• [About this exercise]
Could the data below be printed out exactly, with the pictures left out?

===== Dataset excerpts

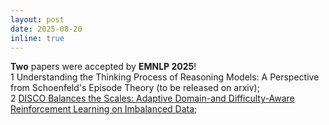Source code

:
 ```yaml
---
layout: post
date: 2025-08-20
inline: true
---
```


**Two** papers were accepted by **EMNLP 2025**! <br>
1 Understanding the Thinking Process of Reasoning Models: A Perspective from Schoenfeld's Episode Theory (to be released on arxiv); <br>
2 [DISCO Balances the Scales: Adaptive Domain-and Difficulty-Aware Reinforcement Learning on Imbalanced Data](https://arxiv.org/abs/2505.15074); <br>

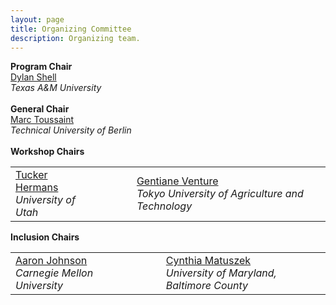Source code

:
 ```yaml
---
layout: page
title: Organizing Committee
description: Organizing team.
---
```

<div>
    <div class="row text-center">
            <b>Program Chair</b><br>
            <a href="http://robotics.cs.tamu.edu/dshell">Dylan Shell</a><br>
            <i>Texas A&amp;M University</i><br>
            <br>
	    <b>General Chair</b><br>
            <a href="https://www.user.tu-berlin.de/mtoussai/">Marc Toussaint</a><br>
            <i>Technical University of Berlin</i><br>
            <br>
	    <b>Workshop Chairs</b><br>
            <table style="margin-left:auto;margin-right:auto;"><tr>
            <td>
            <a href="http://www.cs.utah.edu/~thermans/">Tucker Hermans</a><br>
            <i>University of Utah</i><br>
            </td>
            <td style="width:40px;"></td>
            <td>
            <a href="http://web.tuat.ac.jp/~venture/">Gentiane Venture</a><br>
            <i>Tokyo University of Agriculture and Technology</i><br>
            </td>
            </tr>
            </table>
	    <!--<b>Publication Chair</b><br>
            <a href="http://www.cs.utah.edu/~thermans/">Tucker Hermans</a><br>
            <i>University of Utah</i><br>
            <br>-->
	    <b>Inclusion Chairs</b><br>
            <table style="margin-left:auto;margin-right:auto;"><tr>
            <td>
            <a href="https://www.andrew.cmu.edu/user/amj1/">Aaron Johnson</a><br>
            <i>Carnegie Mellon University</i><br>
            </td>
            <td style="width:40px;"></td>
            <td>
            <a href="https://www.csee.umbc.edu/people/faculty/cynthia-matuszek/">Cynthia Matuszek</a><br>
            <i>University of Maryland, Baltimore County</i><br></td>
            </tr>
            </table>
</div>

==========

• [Task answer]
Source code

:
 ```yaml
---
layout: post
date: 2025-08-20
inline: true
---
```


**Two** papers were accepted by **EMNLP 2025**! <br>
1 Understanding the Thinking Process of Reasoning Models: A Perspective from Schoenfeld's Episode Theory (to be released on arxiv); <br>
2 [DISCO Balances the Scales: Adaptive Domain-and Difficulty-Aware Reinforcement Learning on Imbalanced Data](https://arxiv.org/abs/2505.15074); <br>

Source code

:
 ```yaml
---
layout: page
title: Organizing Committee
description: Organizing team.
---
```

<div>
    <div class="row text-center">
            <b>Program Chair</b><br>
            <a href="http://robotics.cs.tamu.edu/dshell">Dylan Shell</a><br>
            <i>Texas A&amp;M University</i><br>
            <br>
	    <b>General Chair</b><br>
            <a href="https://www.user.tu-berlin.de/mtoussai/">Marc Toussaint</a><br>
            <i>Technical University of Berlin</i><br>
            <br>
	    <b>Workshop Chairs</b><br>
            <table style="margin-left:auto;margin-right:auto;"><tr>
            <td>
            <a href="http://www.cs.utah.edu/~thermans/">Tucker Hermans</a><br>
            <i>University of Utah</i><br>
            </td>
            <td style="width:40px;"></td>
            <td>
            <a href="http://web.tuat.ac.jp/~venture/">Gentiane Venture</a><br>
            <i>Tokyo University of Agriculture and Technology</i><br>
            </td>
            </tr>
            </table>
	    <!--<b>Publication Chair</b><br>
            <a href="http://www.cs.utah.edu/~thermans/">Tucker Hermans</a><br>
            <i>University of Utah</i><br>
            <br>-->
	    <b>Inclusion Chairs</b><br>
            <table style="margin-left:auto;margin-right:auto;"><tr>
            <td>
            <a href="https://www.andrew.cmu.edu/user/amj1/">Aaron Johnson</a><br>
            <i>Carnegie Mellon University</i><br>
            </td>
            <td style="width:40px;"></td>
            <td>
            <a href="https://www.csee.umbc.edu/people/faculty/cynthia-matuszek/">Cynthia Matuszek</a><br>
            <i>University of Maryland, Baltimore County</i><br></td>
            </tr>
            </table>
</div>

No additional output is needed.